## PROMPT
Read through the listing below and return only the lines containing "Lister".
#####
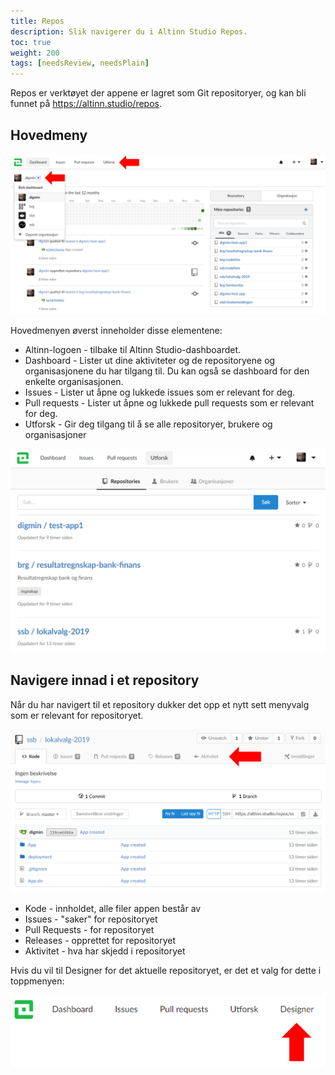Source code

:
 ```yaml
---
title: Repos
description: Slik navigerer du i Altinn Studio Repos.
toc: true
weight: 200
tags: [needsReview, needsPlain]
---
```


Repos er verktøyet der appene er lagret som Git repositoryer, og kan bli funnet på https://altinn.studio/repos.

## Hovedmeny
![Menyer Repos](repos-menus.png "Menyer i Altinn Studio Repos")

Hovedmenyen øverst inneholder disse elementene:

- Altinn-logoen - tilbake til Altinn Studio-dashboardet.
- Dashboard - Lister ut dine aktiviteter og de repositoryene og organisasjonene du har tilgang til. Du kan også se dashboard for den enkelte organisasjonen.
- Issues - Lister ut åpne og lukkede issues som er relevant for deg.
- Pull requests - Lister ut åpne og lukkede pull requests som er relevant for deg.
- Utforsk - Gir deg tilgang til å se alle repositoryer, brukere og organisasjoner

![Utforske repositoryer](repos-explore.png "Utforsk")

## Navigere innad i et repository
Når du har navigert til et repository dukker det opp et nytt sett menyvalg som er relevant for repositoryet.

![Menyer i et repository](navigate-repository.png "Menyer i et repository")

- Kode - innholdet, alle filer appen består av
- Issues - "saker" for repositoryet
- Pull Requests - for repositoryet
- Releases - opprettet for repositoryet
- Aktivitet - hva har skjedd i repositoryet

Hvis du vil til Designer for det aktuelle repositoryet, er det et valg for dette i toppmenyen:

![Menyelementet Designer](navigate-to-designer.png "Navigere til Designer")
#####
## EXERCISE SOLUTION
- Dashboard - Lister ut dine aktiviteter og de repositoryene og organisasjonene du har tilgang til. Du kan også se dashboard for den enkelte organisasjonen.
- Issues - Lister ut åpne og lukkede issues som er relevant for deg.
- Pull requests - Lister ut åpne og lukkede pull requests som er relevant for deg.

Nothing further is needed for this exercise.